Fixed Point of a System Say I have a simple system of the form
$x' = \dfrac{x+1}{y}$
$y' = \dfrac{y+1}{x}$
We know there is at least one stable node fixed point at $(x^{*},y^{*})=(-1,-1)$.  
My question is, is origin also a fixed point (as well as $(x^{*},y^{*})=(-1,0),(0,-1)$)?  
My intuition (which is terrible) is telling me it is not a fixed point since $x'=\dfrac{1}{0}$ and $y'=\dfrac{1}{0}$ for $(x^{*},y^{*})=(0,0)$.  However, whenever I look at a phase portrait I want to say its a fixed point, particularly a saddle point.

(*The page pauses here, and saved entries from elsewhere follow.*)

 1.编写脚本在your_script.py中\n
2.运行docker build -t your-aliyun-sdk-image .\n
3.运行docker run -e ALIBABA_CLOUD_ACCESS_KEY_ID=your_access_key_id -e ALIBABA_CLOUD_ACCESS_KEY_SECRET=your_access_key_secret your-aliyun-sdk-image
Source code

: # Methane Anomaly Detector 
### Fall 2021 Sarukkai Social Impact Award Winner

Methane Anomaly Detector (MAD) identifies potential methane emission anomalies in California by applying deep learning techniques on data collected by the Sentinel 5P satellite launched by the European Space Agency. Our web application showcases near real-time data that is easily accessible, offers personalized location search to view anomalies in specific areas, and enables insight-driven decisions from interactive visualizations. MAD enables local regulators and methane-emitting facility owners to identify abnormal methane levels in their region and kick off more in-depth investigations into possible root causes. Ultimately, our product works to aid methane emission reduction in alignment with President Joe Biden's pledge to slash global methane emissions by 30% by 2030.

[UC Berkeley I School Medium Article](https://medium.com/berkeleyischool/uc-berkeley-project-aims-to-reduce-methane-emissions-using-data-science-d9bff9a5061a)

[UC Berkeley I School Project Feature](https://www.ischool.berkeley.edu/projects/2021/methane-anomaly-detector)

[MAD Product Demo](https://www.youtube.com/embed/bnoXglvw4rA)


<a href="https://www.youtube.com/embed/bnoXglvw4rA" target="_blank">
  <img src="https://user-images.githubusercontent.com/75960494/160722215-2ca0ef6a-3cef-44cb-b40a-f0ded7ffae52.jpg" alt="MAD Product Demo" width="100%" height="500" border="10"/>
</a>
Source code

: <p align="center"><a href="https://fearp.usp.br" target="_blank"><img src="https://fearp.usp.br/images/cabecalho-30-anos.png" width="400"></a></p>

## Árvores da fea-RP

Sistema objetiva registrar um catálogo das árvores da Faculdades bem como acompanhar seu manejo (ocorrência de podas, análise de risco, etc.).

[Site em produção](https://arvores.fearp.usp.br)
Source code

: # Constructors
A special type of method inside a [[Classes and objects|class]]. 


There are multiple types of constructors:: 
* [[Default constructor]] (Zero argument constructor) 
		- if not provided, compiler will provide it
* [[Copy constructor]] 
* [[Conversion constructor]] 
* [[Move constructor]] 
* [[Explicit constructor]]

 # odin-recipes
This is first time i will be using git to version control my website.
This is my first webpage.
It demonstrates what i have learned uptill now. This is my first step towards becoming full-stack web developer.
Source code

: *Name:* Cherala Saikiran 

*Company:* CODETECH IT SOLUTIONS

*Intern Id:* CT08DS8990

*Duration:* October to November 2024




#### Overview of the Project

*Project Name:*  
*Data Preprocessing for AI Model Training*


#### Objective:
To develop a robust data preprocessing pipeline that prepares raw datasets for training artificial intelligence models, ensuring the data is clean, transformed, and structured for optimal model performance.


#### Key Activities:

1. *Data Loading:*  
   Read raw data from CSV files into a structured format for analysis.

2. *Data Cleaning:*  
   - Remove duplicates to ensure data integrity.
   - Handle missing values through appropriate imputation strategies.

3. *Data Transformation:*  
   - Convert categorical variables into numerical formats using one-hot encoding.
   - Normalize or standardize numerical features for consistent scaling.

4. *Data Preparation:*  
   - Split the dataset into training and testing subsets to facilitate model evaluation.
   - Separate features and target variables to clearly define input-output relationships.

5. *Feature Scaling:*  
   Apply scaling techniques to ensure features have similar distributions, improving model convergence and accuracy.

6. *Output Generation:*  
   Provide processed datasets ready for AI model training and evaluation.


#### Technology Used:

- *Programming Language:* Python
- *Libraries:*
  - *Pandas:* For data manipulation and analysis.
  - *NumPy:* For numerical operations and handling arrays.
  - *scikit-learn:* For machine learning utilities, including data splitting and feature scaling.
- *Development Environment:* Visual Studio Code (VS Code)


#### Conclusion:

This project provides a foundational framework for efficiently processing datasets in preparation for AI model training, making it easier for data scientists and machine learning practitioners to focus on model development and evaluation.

For reference, I'm using Strogatz book.
 A: Unfortunately, I do not own any books written by Strogatz. Therefore, I am not familiar with the definitional framework that he uses in his books. I will try to answer the question using a common definitional framework that is used by many authors in the subject (some general references could be "Solving Differential Equations on Manifolds" by Ernst Hairer and "Nonlinear Control Systems" by Horacio J. Marquez). 

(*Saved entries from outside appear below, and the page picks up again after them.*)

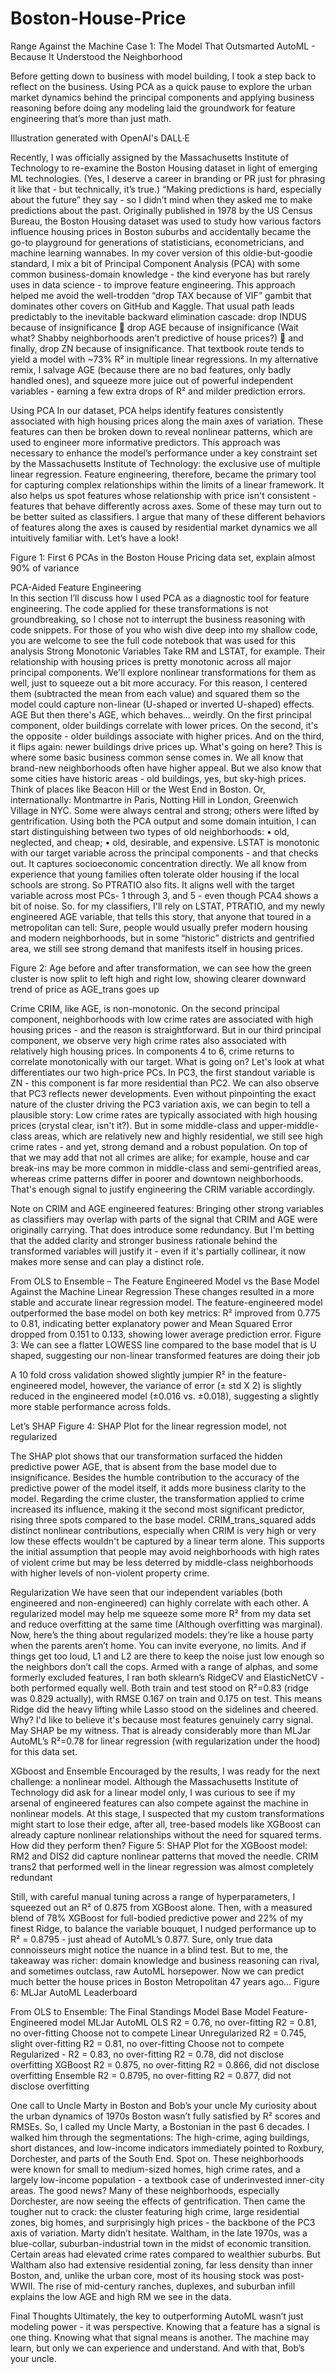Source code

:# Boston-House-Price

Range Against the Machine Case 1: The Model That Outsmarted AutoML - Because It Understood the Neighborhood

Before getting down to business with model building, I took a step back to reflect on the business.
Using PCA as a quick pause to explore the urban market dynamics behind the principal components and applying business reasoning before doing any modeling laid the groundwork for feature engineering that’s more than just math.
 
Illustration generated with OpenAI's DALL·E

Recently, I was officially assigned by the Massachusetts Institute of Technology to re-examine the Boston Housing dataset in light of emerging ML technologies.
(Yes, I deserve a career in branding or PR just for phrasing it like that - but technically, it’s true.)
“Making predictions is hard, especially about the future” they say - so I didn’t mind when they asked me to make predictions about the past.
Originally published in 1978 by the US Census Bureau, the Boston Housing dataset was used to study how various factors influence housing prices in Boston suburbs and accidentally became the go-to playground for generations of statisticians, econometricians, and machine learning wannabes. 
In my cover version of this oldie-but-goodie standard, I mix a bit of Principal Component Analysis (PCA) with some common business-domain knowledge - the kind everyone has but rarely uses in data science - to improve feature engineering.
This approach helped me avoid the well-trodden “drop TAX because of VIF” gambit that dominates other covers on GitHub and Kaggle. That usual path leads predictably to the inevitable backward elimination cascade:
drop INDUS because of insignificance  drop AGE because of insignificance (Wait what? Shabby neighborhoods aren’t predictive of house prices?)  and finally, drop ZN because of insignificance.
That textbook route tends to yield a model with ~73% R² in multiple linear regressions. 
In my alternative remix, I salvage AGE (because there are no bad features, only badly handled ones), and squeeze more juice out of powerful independent variables - earning a few extra drops of R² and milder prediction errors.

Using PCA
In our dataset, PCA helps identify features consistently associated with high housing prices along the main axes of variation. These features can then be broken down to reveal nonlinear patterns, which are used to engineer more informative predictors. This approach was necessary to enhance the model’s performance under a key constraint set by the Massachusetts Institute of Technology: the exclusive use of multiple linear regression. Feature engineering, therefore, became the primary tool for capturing complex relationships within the limits of a linear framework.
It also helps us spot features whose relationship with price isn't consistent - features that behave differently across axes. Some of these may turn out to be better suited as classifiers. I argue that many of these different behaviors of features along the axes is caused by residential market dynamics we all intuitively familiar with. Let’s have a look!

Figure 1: First 6 PCAs in the Boston House Pricing data set, explain almost 90% of variance
 

PCA-Aided Feature Engineering  
In this section I’ll discuss how I used PCA as a diagnostic tool for feature engineering. The code applied for these transformations is not groundbreaking, so I chose not to interrupt the business reasoning with code snippets. For those of you who wish dive deep into my shallow code, you are welcome to see the full code notebook that was used for this analysis
Strong Monotonic Variables
Take RM and LSTAT, for example. Their relationship with housing prices is pretty monotonic across all major principal components. We'll explore nonlinear transformations for them as well, just to squeeze out a bit more accuracy. For this reason, I centered them (subtracted the mean from each value) and squared them so the model could capture non-linear (U-shaped or inverted U-shaped) effects. 
AGE
But then there's AGE, which behaves… weirdly. On the first principal component, older buildings correlate with lower prices. On the second, it's the opposite - older buildings associate with higher prices. And on the third, it flips again: newer buildings drive prices up. What's going on here?
This is where some basic business common sense comes in. We all know that brand-new neighborhoods often have higher appeal. But we also know that some cities have historic areas - old buildings, yes, but sky-high prices. Think of places like Beacon Hill or the West End in Boston. Or, internationally: Montmartre in Paris, Notting Hill in London, Greenwich Village in NYC. Some were always central and strong; others were lifted by gentrification.
Using both the PCA output and some domain intuition, I can start distinguishing between two types of old neighborhoods:
•	old, neglected, and cheap;
•	old, desirable, and expensive.
LSTAT is monotonic with our target variable across the principal components - and that checks out. It captures socioeconomic concentration directly.
We all know from experience that young families often tolerate older housing if the local schools are strong. So PTRATIO also fits. It aligns well with the target variable across most PCs- 1 through 3, and 5 - even though PCA4 shows a bit of noise.
So. for my classifiers, I'll rely on LSTAT, PTRATIO, and my newly engineered AGE variable, that tells this story, that anyone that toured in a metropolitan can tell: 
Sure, people would usually prefer modern housing and modern neighborhoods, but in some “historic” districts and gentrified area, we still see strong demand that manifests itself in housing prices. 

Figure 2: Age before and after transformation, we can see how the green cluster is now split to left high and right low, showing clearer downward trend of price as AGE_trans goes up
 
Crime
CRIM, like AGE, is non-monotonic. On the second principal component, neighborhoods with low crime rates are associated with high housing prices - and the reason is straightforward.
But in our third principal component, we observe very high crime rates also associated with relatively high housing prices. In components 4 to 6, crime returns to correlate monotonically with our target.
What is going on?
Let's look at what differentiates our two high-price PCs. In PC3, the first standout variable is ZN - this component is far more residential than PC2. We can also observe that PC3 reflects newer developments.
Even without pinpointing the exact nature of the cluster driving the PC3 variation axis, we can begin to tell a plausible story:
Low crime rates are typically associated with high housing prices (crystal clear, isn't it?).
But in some middle-class and upper-middle-class areas, which are relatively new and highly residential, we still see high crime rates - and yet, strong demand and a robust population.
On top of that we may add that not all crimes are alike; for example, house and car break-ins may be more common in middle-class and semi-gentrified areas, whereas crime patterns differ in poorer and downtown neighborhoods.
That's enough signal to justify engineering the CRIM variable accordingly.

Note on CRIM and AGE engineered features:
Bringing other strong variables as classifiers may overlap with parts of the signal that CRIM and AGE were originally carrying. That does introduce some redundancy. But I'm betting that the added clarity and stronger business rationale behind the transformed variables will justify it - even if it's partially collinear, it now makes more sense and can play a distinct role.

From OLS to Ensemble – The Feature Engineered Model vs the Base Model Against the Machine
Linear Regression
These changes resulted in a more stable and accurate linear regression model. The feature-engineered model outperformed the base model on both key metrics: R² improved from 0.775 to 0.81, indicating better explanatory power and Mean Squared Error dropped from 0.151 to 0.133, showing lower average prediction error. 
Figure 3: We can see a flatter LOWESS line compared to the base model that is U shaped, suggesting our non-linear transformed features are doing their job


A 10 fold cross validation showed slightly jumpier R² in the feature-engineered model, however, the variance of error (± std X 2) is slightly reduced in the engineered model (±0.016 vs. ±0.018), suggesting a slightly more stable performance across folds.

Let’s SHAP
Figure 4: SHAP Plot for the linear regression model, not regularized
 
The SHAP plot shows that our transformation surfaced the hidden predictive power AGE, that is absent from the base model due to insignificance. Besides the humble contribution to the accuracy of the predictive power of the model itself, it adds more business clarity to the model. 
Regarding the crime cluster, the transformation applied to crime increased its influence, making it the second most significant predictor, rising three spots compared to the base model. CRIM_trans_squared adds distinct nonlinear contributions, especially when CRIM is very high or very low these effects wouldn't be captured by a linear term alone.
This supports the initial assumption that people may avoid neighborhoods with high rates of violent crime but may be less deterred by middle-class neighborhoods with higher levels of non-violent property crime.

Regularization 
We have seen that our independent variables (both engineered and non-engineered) can highly correlate with each other. A regularized model may help me squeeze some more R² from my data set and reduce overfitting at the same time (Although overfitting was marginal).
Now, here’s the thing about regularized models: they’re like a house party when the parents aren’t home. You can invite everyone, no limits. And if things get too loud, L1 and L2 are there to keep the noise just low enough so the neighbors don’t call the cops.
Armed with a range of alphas, and some formerly excluded features, I ran both sklearn’s RidgeCV and ElasticNetCV - both performed equally well. 
Both train and test stood on R²=0.83 (ridge was 0.829 actually), with RMSE 0.167 on train and 0.175 on test. This means Ridge did the heavy lifting while Lasso stood on the sidelines and cheered. Why? I'd like to believe it's because most features genuinely carry signal. May SHAP be my witness. 
That is already considerably more than MLJar  AutoML’s  R²=0.78 for linear regression (with regularization under the hood) for this data set. 


XGboost and Ensemble
Encouraged by the results, I was ready for the next challenge: a nonlinear model. Although the Massachusetts Institute of Technology did ask for a linear model only, I was curious to see if my arsenal of engineered features can also compete against the machine in nonlinear models. 
At this stage, I suspected that my custom transformations might start to lose their edge, after all, tree-based models like XGBoost can already capture nonlinear relationships without the need for squared terms. How did they perform then?
Figure 5: SHAP Plot for the XGBoost model: RM2 and DIS2 did capture nonlinear patterns that moved the needle. CRIM trans2 that performed well in the linear regression was almost completely redundant 
 
Still, with careful manual tuning across a range of hyperparameters, I squeezed out an R² of 0.875 from XGBoost alone. Then, with a measured blend of 78% XGBoost for full-bodied predictive power and 22% of my finest Ridge, to balance the variable bouquet, I nudged performance up to R² = 0.8795 - just ahead of AutoML’s 0.877.
Sure, only true data connoisseurs might notice the nuance in a blind test.
But to me, the takeaway was richer: domain knowledge and business reasoning can rival, and sometimes outclass,  raw AutoML horsepower.
Now we can predict much better the house prices in Boston Metropolitan 47 years ago…
Figure 6: MLJar AutoML Leaderboard
 

From OLS to Ensemble: The Final Standings
Model	Base Model	Feature-Engineered model	MLJar AutoML
OLS	R2 = 0.76, no over-fitting	R2 = 0.81, no over-fitting	Choose not to compete
Linear Unregularized	R2 = 0.745, slight over-fitting	R2 = 0.81, no over-fitting	Choose not to compete
Regularized	-	R2 = 0.83, no over-fitting	R2 = 0.78, did not disclose overfitting
XGBoost		R2 = 0.875, no over-fitting	R2 = 0.866, did not disclose overfitting
Ensemble		R2 = 0.8795, no over-fitting	R2 = 0.877, did not disclose overfitting

 
One call to Uncle Marty in Boston and Bob’s your uncle
My curiosity about the urban dynamics of 1970s Boston wasn’t fully satisfied by R² scores and RMSEs. So, I called my Uncle Marty, a Bostonian in the past 6 decades.
I walked him through the segmentations:
The high-crime, aging buildings, short distances, and low-income indicators immediately pointed to Roxbury, Dorchester, and parts of the South End. Spot on. These neighborhoods were known for small to medium-sized homes, high crime rates, and a largely low-income population - a textbook case of underinvested inner-city areas. The good news? Many of these neighborhoods, especially Dorchester, are now seeing the effects of gentrification.
Then came the tougher nut to crack: the cluster featuring high crime, large residential zones, big homes, and surprisingly high prices - the backbone of the PC3 axis of variation. Marty didn’t hesitate.
Waltham, in the late 1970s, was a blue-collar, suburban-industrial town in the midst of economic transition. Certain areas had elevated crime rates compared to wealthier suburbs. But Waltham also had extensive residential zoning, far less density than inner Boston, and, unlike the urban core, most of its housing stock was post-WWII. The rise of mid-century ranches, duplexes, and suburban infill explains the low AGE and high RM we see in the data.

Final Thoughts 
Ultimately, the key to outperforming AutoML wasn’t just modeling power - it was perspective. Knowing that a feature has a signal is one thing. Knowing what that signal means is another. The machine may learn, but only we can experience and understand.
And with that, Bob’s your uncle.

Suppose you are given a system of (autonomous) differential equations $Dy=f(y)$, where $f:U\longrightarrow\mathbb{R}^n$, $U$ is an open set such that $U\subseteq \mathbb{R}^n$ (with appropriate smoothness conditions on $f$). An equilibrium point is (sometimes) defined as a function $y$, such that there exists $c \in U$, such that $y(t)=c$ for all $t\in \mathbb{R}$ and $f(c)=0$. 
For your problem, clearly, $n = 2$ and $f(x, y) = (\frac{x+1}{y}, \frac{y+1}{x})^T$ for all $(x, y) \in U$. Therefore, $V \times {\{0\}} \not\subseteq U$ and ${\{0\}} \times W \not\subseteq U$ for all non-empty $V,W\subseteq\mathbb{R}$. Thus, $(0,c)$ and $(c,0)$ are not equilibrium points for all $c$, because they cannot occur in the phase-space. 
For the proposed equilibrium points $(x,y)=(-1,0)$ and $(x,y)=(0,-1)$ there is also another method of reasoning. For example, if $(x,y)=(-1,0)$, then $y'=-1$, which indicates that the system is not in equilibrium. 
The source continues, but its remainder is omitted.